Session Type: Poster Session (Monday)
Session Time: 9:00AM-11:00AM
Background/Purpose: In Familial Mediterranean Fever (FMF), patients having exon 10 mutations, specifically M694V, M680I, and V726A are more common and their disease profiles tend to complicate more. Hence, among the 10 exons of the MEFV gene, the association between FMF and these mutations are well known. Other mutations, especially the ones in exon 2, can be defined as benign polymorphisms due to being rare. The objective of this study was to understand the clinical nature of patients having mutations of E148Q and R202Q in exon 2 as well as how these mutations affect their complaints and treatment response.

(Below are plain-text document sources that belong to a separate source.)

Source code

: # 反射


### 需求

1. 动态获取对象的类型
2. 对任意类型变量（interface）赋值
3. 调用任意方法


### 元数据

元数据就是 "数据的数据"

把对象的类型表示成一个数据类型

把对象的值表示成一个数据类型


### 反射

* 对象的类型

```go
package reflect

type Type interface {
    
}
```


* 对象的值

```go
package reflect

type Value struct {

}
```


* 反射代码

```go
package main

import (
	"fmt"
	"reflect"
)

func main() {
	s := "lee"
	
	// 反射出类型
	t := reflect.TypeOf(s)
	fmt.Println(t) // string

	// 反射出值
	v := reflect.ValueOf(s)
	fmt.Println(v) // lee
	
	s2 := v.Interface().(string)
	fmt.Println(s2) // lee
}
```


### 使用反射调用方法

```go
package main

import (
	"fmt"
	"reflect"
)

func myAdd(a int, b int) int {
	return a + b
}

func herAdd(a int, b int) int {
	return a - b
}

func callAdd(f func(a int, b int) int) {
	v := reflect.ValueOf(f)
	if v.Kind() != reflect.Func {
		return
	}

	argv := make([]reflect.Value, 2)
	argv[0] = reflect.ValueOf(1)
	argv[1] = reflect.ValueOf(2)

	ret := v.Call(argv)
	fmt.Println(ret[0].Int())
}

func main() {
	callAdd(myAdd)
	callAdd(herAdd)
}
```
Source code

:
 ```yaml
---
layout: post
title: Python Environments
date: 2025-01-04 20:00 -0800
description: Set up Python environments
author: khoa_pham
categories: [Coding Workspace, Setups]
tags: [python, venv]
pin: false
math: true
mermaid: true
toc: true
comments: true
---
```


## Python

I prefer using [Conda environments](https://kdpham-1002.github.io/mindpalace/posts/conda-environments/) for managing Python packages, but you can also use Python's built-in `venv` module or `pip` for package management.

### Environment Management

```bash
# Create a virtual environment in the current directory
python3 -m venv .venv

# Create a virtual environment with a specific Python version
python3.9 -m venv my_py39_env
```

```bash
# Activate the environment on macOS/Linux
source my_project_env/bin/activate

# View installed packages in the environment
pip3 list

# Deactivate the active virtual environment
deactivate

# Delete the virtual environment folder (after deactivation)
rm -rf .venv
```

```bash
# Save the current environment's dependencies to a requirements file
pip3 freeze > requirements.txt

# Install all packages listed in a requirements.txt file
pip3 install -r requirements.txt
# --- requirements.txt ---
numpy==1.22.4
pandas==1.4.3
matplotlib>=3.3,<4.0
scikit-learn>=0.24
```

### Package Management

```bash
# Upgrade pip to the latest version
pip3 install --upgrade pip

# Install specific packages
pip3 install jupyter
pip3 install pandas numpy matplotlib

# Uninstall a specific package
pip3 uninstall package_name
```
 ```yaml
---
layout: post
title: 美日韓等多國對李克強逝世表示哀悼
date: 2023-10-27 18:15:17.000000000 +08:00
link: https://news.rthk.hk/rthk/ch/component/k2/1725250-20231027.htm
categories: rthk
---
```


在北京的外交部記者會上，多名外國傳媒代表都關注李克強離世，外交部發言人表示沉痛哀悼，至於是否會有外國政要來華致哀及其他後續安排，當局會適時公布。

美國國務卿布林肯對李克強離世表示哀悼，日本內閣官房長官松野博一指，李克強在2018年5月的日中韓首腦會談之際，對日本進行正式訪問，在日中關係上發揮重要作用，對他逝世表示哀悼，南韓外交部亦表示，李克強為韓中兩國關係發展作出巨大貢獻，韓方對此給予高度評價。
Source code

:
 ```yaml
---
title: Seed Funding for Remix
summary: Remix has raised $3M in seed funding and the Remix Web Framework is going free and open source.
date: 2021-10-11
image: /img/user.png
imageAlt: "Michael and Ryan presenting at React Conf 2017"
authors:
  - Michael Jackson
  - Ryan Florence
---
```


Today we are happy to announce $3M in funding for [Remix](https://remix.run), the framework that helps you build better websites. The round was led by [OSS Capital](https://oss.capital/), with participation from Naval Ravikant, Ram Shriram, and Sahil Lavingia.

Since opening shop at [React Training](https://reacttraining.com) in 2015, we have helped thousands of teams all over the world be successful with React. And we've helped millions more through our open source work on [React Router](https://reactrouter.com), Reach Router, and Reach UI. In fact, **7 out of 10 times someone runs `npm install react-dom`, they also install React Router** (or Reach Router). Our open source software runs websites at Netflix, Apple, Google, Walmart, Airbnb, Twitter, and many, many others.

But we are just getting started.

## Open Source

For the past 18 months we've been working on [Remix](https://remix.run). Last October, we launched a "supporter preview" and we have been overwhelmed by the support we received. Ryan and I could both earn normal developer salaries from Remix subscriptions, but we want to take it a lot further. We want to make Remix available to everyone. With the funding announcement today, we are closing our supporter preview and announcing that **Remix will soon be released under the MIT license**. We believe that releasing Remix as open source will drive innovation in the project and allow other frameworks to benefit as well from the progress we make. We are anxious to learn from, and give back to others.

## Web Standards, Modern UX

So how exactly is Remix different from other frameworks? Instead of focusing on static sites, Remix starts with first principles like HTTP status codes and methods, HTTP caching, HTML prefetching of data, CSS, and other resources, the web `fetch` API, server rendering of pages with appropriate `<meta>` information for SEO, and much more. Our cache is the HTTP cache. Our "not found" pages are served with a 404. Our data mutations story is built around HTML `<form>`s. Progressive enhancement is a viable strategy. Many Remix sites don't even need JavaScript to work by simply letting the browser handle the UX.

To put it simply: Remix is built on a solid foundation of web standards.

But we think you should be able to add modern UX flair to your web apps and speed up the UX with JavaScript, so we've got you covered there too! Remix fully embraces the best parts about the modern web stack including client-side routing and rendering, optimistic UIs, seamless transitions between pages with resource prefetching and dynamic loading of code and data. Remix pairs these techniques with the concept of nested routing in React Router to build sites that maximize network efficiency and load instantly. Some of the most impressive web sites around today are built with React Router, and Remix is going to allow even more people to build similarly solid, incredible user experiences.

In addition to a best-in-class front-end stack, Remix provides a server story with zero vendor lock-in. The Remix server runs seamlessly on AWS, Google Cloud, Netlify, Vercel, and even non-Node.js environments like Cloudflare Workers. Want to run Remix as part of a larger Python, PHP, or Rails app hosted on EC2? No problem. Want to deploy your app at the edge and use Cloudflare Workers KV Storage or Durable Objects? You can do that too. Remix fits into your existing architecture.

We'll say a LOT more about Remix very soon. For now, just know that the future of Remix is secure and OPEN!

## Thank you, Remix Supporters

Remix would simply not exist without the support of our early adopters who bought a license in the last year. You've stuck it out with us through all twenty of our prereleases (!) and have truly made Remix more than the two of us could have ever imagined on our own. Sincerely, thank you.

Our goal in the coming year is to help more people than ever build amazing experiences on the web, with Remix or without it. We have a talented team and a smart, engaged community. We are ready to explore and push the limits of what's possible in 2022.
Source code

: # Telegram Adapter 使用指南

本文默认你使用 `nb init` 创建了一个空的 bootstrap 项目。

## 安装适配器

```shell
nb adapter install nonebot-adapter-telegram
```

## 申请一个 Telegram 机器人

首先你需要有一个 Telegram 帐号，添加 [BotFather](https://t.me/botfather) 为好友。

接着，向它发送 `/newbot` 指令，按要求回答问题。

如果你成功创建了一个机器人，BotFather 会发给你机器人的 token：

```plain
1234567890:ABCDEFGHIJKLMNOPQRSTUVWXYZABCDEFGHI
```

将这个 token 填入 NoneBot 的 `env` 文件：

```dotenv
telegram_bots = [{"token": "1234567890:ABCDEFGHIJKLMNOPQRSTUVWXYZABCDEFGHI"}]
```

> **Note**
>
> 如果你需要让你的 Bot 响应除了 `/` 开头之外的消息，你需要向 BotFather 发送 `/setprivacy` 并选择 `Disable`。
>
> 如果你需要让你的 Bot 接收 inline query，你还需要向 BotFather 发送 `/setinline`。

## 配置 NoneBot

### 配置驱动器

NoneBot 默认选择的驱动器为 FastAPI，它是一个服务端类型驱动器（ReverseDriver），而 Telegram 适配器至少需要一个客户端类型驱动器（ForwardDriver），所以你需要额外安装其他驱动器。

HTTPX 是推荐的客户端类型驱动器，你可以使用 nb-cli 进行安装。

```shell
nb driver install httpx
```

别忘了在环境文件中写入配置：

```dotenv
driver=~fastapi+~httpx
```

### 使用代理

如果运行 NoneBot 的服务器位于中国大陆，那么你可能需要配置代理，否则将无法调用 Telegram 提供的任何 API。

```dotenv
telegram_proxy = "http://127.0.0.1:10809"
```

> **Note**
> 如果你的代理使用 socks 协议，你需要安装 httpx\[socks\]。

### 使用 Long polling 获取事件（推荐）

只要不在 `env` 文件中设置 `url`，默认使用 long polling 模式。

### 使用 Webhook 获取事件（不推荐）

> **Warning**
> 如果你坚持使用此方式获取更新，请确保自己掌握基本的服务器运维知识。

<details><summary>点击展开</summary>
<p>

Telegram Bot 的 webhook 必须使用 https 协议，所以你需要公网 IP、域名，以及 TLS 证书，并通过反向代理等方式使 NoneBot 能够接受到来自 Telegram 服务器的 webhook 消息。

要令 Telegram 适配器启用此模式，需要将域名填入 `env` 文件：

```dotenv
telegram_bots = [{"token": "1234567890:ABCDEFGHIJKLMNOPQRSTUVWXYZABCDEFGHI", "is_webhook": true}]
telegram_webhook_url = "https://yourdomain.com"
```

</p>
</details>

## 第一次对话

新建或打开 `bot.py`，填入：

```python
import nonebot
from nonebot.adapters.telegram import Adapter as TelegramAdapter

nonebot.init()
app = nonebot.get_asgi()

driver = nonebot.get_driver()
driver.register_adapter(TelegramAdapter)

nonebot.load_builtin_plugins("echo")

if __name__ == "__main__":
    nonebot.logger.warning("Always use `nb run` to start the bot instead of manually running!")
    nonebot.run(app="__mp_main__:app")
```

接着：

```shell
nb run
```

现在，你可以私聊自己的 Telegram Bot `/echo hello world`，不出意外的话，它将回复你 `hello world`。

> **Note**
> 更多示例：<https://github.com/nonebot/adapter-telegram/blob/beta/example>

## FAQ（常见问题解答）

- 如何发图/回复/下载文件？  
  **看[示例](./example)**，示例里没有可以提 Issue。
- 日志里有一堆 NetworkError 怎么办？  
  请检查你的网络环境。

Methods: In this study, we reported patients with FMF diagnosis according to Tel Hashomer criteria, who had mutations of E148Q, R202Q or both. These patients were a randomized subset of the ones followed in our outpatient rheumatology clinic. Clinical features of these patients were collected from their files. In terms of symptoms abdominal pain, chest pain, fever, arthritis, arthralgia, myalgia, erysipelas-like rash were noted. In terms of complications, renal FMF-related systemic AA Amyloidosis was noted. Also, we checked the family history of FMF. These patients were compared with the control group of patients having M694V mutation. M694V was selected as the control group because this mutation is well known scientifically and is the most frequent among FMF patients.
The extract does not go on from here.